Мои бока и живот скрутило, когда я вспомнил взгляд... восторга в ее глазах, когда она рассказывала мне о своем деловом начинании и как она взволнована тем, что сама будет боссом и станет управлять собственной компанией. Я наблюдал за ней и ждал, как она начнет говорить мне, что он ее избивал или делал со своими дочерями вещи, которые не должен был делать, но ничего из этого она не сказала. Просто ему не нравилась идея о том, чтобы она сама открыла свой бизнес вместо того, чтобы иметь постоянную работу в какой-нибудь компании.
У меня перехватило горло, и я заставил себя сглотнуть. Было больно, но боль была ничем по сравнению с тем, что происходило в моей голове. Мне нужно было снова заползти внутрь себя. Нужно было перестать думать и перестать вспоминать.
Но я не мог.
— Вот тогда я и понял, — тихо сказал я. — Люди живут и умирают, и это, блядь, ни для кого вокруг не имеет никакого значения. Чему быть, того не миновать. Люди продолжают жить дальше, и это, вероятно, лучше для всех.
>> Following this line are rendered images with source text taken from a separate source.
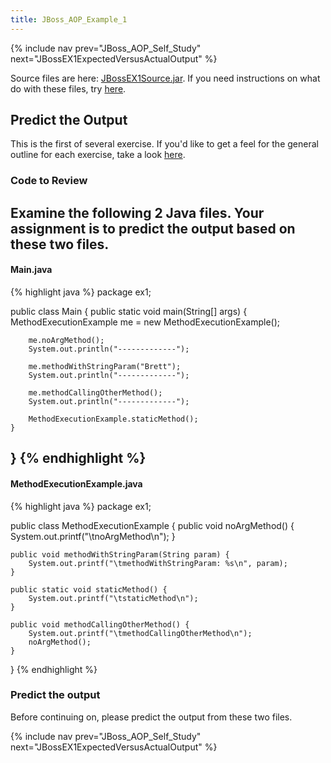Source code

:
 ```yaml
---
title: JBoss_AOP_Example_1
---
```

{% include nav prev="JBoss_AOP_Self_Study" next="JBossEX1ExpectedVersusActualOutput" %}

Source files are here: [JBossEX1Source.jar](../files/JBossEX1Source.jar). If you need instructions on what do with these files, try [here](ExtractingSourceFilesIntoProject).

## Predict the Output
This is the first of several exercise. If you'd like to get a feel for the general outline for each exercise, take a look [here](JBossAOPGeneralExerciseOutline).

### Code to Review
Examine the following 2 Java files. Your assignment is to predict the output based on these two files.
----
#### Main.java
{% highlight java %}
package ex1;

public class Main {
	public static void main(String[] args) {
		MethodExecutionExample me = new MethodExecutionExample();

		me.noArgMethod();
		System.out.println("-------------");

		me.methodWithStringParam("Brett");
		System.out.println("-------------");

		me.methodCallingOtherMethod();
		System.out.println("-------------");

		MethodExecutionExample.staticMethod();
	}
}
{% endhighlight %}
----
#### MethodExecutionExample.java
{% highlight java %}
package ex1;


public class MethodExecutionExample {
	public void noArgMethod() {
		System.out.printf("\tnoArgMethod\n");
	}

	public void methodWithStringParam(String param) {
		System.out.printf("\tmethodWithStringParam: %s\n", param);
	}

	public static void staticMethod() {
		System.out.printf("\tstaticMethod\n");
	}

	public void methodCallingOtherMethod() {
		System.out.printf("\tmethodCallingOtherMethod\n");
		noArgMethod();
	}
}
{% endhighlight %}

### Predict the output
Before continuing on, please predict the output from these two files.

{% include nav prev="JBoss_AOP_Self_Study" next="JBossEX1ExpectedVersusActualOutput" %}
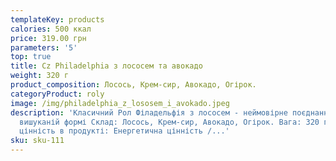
```yaml
---
templateKey: products
calories: 500 ккал
price: 319.00 грн
parameters: '5'
top: true
title: Cz Philadelphia з лососем та авокадо
weight: 320 г
product_composition: Лосось, Крем-сир, Авокадо, Огірок.
categoryProduct: roly
image: /img/philadelphia_z_lososem_i_avokado.jpeg
description: 'Класичний Рол Філадельфія з лососем - неймовірне поєднання у
  вишуканій формі Склад: Лосось, Крем-сир, Авокадо, Огірок. Вага: 320 г. Харчова
  цінність в продукті: Енергетична цінність /...'
sku: sku-111
---
```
— Вот что изменило тебя, — прошептал он. — Я догадывался, что было нечто, из-за чего ты так сильно изменился по сравнению с тем, как описывали тебя, когда сообщали о твоем спасении. Я должен был нажать на тебя раньше, когда в первый раз подумал, что было что-то в том видео, о чем ты мне не хотел рассказывать. Я предполагал, что это что-то, что осталось за кадром – что-то секретное.
Я покачал головой.
— Я очень хорош в том, кто я есть, — сказал я ему. — Не вините себя.
— Кто ты, Эван?
Я снова покачал головой.
— Не важно. Не сейчас, — я публично облажался, и не мог этого скрыть. Мне пришло в голову, что Ринальдо больше никогда не назовет меня сынком, я откинулся к изголовью койки медицинского блока и закрыл глаза. Мое сердце стало учащенно биться, и я побоялся, что избавления от наручников и немного уединения будет недостаточно, чтобы позволить мне заснуть.
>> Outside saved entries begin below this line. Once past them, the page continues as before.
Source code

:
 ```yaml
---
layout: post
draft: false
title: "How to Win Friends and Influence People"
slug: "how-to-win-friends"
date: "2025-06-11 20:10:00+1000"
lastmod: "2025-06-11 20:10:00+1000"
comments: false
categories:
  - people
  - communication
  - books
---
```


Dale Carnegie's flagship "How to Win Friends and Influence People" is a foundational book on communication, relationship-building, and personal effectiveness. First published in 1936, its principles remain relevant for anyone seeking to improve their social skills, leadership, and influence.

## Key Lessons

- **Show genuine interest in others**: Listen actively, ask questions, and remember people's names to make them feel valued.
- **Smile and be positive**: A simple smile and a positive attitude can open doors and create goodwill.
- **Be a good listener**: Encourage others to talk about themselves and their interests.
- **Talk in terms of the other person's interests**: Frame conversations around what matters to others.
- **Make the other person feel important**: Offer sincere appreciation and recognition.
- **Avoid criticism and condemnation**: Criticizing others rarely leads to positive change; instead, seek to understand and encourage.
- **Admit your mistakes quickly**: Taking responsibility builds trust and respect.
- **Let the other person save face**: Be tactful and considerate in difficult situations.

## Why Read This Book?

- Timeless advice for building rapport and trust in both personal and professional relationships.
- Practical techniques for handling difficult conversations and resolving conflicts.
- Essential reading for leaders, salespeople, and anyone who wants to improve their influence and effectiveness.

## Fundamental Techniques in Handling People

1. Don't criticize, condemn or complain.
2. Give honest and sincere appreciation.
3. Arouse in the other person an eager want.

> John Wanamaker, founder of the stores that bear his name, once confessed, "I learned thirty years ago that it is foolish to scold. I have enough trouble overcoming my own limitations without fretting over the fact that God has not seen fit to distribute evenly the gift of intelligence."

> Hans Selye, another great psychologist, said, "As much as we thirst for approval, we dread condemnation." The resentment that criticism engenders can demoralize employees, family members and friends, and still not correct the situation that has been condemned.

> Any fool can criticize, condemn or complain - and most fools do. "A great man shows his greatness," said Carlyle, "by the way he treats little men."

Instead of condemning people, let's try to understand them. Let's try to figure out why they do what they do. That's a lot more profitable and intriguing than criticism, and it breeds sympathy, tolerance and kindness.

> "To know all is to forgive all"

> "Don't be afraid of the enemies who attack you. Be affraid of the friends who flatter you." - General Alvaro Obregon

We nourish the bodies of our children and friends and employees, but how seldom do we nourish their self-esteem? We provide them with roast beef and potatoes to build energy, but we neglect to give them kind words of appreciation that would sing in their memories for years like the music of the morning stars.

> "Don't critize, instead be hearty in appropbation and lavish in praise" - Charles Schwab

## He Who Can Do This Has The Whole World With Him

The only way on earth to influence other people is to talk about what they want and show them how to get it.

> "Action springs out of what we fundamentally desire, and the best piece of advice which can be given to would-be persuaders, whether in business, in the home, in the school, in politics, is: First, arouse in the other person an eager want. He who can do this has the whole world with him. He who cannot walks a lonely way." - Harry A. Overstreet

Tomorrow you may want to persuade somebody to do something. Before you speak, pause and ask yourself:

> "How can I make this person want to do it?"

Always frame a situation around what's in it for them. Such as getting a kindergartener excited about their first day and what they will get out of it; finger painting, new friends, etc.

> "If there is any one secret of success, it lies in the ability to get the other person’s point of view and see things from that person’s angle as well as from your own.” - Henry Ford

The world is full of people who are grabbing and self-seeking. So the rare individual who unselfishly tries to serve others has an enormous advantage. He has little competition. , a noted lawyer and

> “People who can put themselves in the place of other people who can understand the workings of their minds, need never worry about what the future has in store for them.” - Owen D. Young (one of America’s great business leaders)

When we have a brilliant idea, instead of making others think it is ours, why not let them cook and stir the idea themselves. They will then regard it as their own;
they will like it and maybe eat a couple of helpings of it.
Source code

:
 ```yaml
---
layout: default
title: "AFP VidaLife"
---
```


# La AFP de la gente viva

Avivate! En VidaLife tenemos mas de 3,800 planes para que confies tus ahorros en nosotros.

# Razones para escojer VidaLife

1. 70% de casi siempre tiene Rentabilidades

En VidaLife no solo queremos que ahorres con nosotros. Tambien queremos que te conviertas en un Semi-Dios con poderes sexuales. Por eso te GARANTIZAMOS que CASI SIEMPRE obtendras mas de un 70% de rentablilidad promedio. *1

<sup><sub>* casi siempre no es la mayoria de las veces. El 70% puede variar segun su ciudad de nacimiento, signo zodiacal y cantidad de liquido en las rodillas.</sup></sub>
— Это важно для меня, — голос Марка был тихим, но искренним.
Я покачал головой.
Больше я ничего не собирался говорить, поэтому своим молчанием положил этому разговору конец.
ГЛАВА 2
ВОЗМОЖНОЕ ПРОЩЕНИЕ
Болезнь у заключенных, которую поначалу приняли за отравление от сосисок на завтрак, позднее была идентифицированных как грипп, поэтому меня определили в общую группу заключенных на постоянной основе, чтобы освободить место для больных. Я остался в той же камере строгой изоляции, и снаружи всегда был охранник, но, по крайней мере, меня не приковывали наручниками к кровати. Мне даже разрешили позаниматься в тюремном спортзале на крыше здания в свободное время, которого было не так много.
Спортивная площадка треугольной формы на самом верху здания была заполнена заключенными, забивающими мячи в баскетбольные кольца, курящими и просто общающимися друг с другом. Из меня был так себе баскетболист и в лучшие дни, да и в последнее время у меня было не слишком много хороших дней, поэтому я сидел у стены и пялился поочередно то на пасмурное небо, то на цемент под моими тюремными кроссовками.
Голова кружилась от недосыпа до такой степени, что я закрыл глаза и попытался остановить подступающую тошноту, сглатывая вновь и вновь. Это немного помогло, но все же недостаточно. Я думал о моей собаке, О́дине, и мне стало интересно, смогу ли я заснуть, если его пустят ко мне в камеру.